17. The section procedure tracking method of claim 12, wherein after the processor processes the data filtering procedure, the processor obtains the process objects in the extra sequence; the process objects comprises a current object and a plurality of next objects; a plurality of initial time points of the next objects are larger than or equal to an initial time point of the current object; the processor calculates a tension difference, a length difference, a speed difference and a time difference between each next object and the current object, and separately calculates and sums up the absolute value of the tension difference, the length difference, the speed difference and the time difference between each next object and the current object to obtain a first result between each next object and the current object, and multiply the first result by the time difference between each next object and the current object to obtain a first process value, and adds the first process values and a second process values to obtain an calculation result and then divides the calculation result by two, so as to obtain the extra process values.

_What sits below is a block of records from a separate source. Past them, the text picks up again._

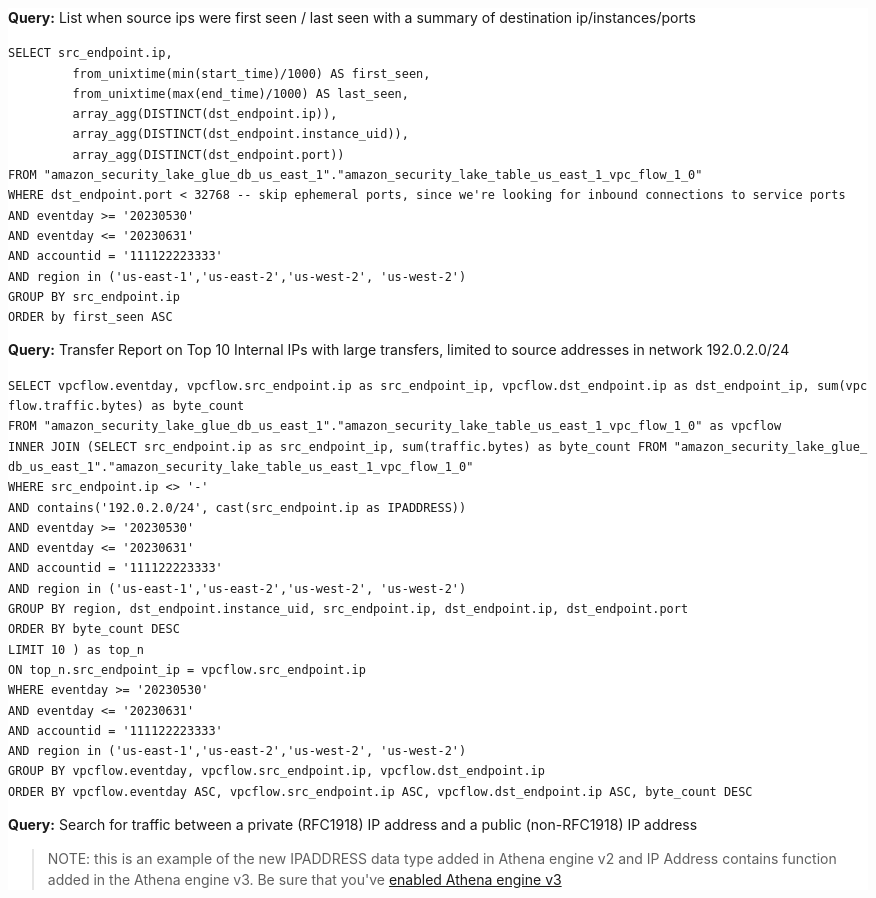 **Query:** List when source ips were first seen / last seen with a summary of destination ip/instances/ports
```
SELECT src_endpoint.ip,
         from_unixtime(min(start_time)/1000) AS first_seen,
         from_unixtime(max(end_time)/1000) AS last_seen,
         array_agg(DISTINCT(dst_endpoint.ip)),
         array_agg(DISTINCT(dst_endpoint.instance_uid)),
         array_agg(DISTINCT(dst_endpoint.port))
FROM "amazon_security_lake_glue_db_us_east_1"."amazon_security_lake_table_us_east_1_vpc_flow_1_0"
WHERE dst_endpoint.port < 32768 -- skip ephemeral ports, since we're looking for inbound connections to service ports
AND eventday >= '20230530'
AND eventday <= '20230631'
AND accountid = '111122223333'
AND region in ('us-east-1','us-east-2','us-west-2', 'us-west-2')
GROUP BY src_endpoint.ip
ORDER by first_seen ASC
```


**Query:** Transfer Report on Top 10 Internal IPs with large transfers, limited to source addresses in network 192.0.2.0/24

```
SELECT vpcflow.eventday, vpcflow.src_endpoint.ip as src_endpoint_ip, vpcflow.dst_endpoint.ip as dst_endpoint_ip, sum(vpcflow.traffic.bytes) as byte_count
FROM "amazon_security_lake_glue_db_us_east_1"."amazon_security_lake_table_us_east_1_vpc_flow_1_0" as vpcflow
INNER JOIN (SELECT src_endpoint.ip as src_endpoint_ip, sum(traffic.bytes) as byte_count FROM "amazon_security_lake_glue_db_us_east_1"."amazon_security_lake_table_us_east_1_vpc_flow_1_0" 
WHERE src_endpoint.ip <> '-'
AND contains('192.0.2.0/24', cast(src_endpoint.ip as IPADDRESS))
AND eventday >= '20230530'
AND eventday <= '20230631'
AND accountid = '111122223333'
AND region in ('us-east-1','us-east-2','us-west-2', 'us-west-2')
GROUP BY region, dst_endpoint.instance_uid, src_endpoint.ip, dst_endpoint.ip, dst_endpoint.port
ORDER BY byte_count DESC
LIMIT 10 ) as top_n 
ON top_n.src_endpoint_ip = vpcflow.src_endpoint.ip
WHERE eventday >= '20230530'
AND eventday <= '20230631'
AND accountid = '111122223333'
AND region in ('us-east-1','us-east-2','us-west-2', 'us-west-2')
GROUP BY vpcflow.eventday, vpcflow.src_endpoint.ip, vpcflow.dst_endpoint.ip
ORDER BY vpcflow.eventday ASC, vpcflow.src_endpoint.ip ASC, vpcflow.dst_endpoint.ip ASC, byte_count DESC
```

**Query:** Search for traffic between a private (RFC1918) IP address and a public (non-RFC1918) IP address
> NOTE: this is an example of the new IPADDRESS data type added in Athena engine v2 and IP Address contains function added in the Athena engine v3.  Be sure that you've [enabled Athena engine v3](https://aws.amazon.com/blogs/big-data/upgrade-to-athena-engine-version-3-to-increase-query-performance-and-access-more-analytics-features/)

18. The section procedure tracking method of claim 12, further comprising:

storing the process search order to the storage device by the processor.

19. The section procedure tracking method of claim 12, further comprising:

receiving a key according to a machine number, an object class and an object number of at least one of the machines from the processor; and

decrypting an encrypted tension information, an encrypted length information, an encrypted speed information and an encrypted timing information of at least one of the process objects by the key.

20. The section procedure tracking method of claim 11, further comprising:

receiving a user edit information to assign the search path to the processor.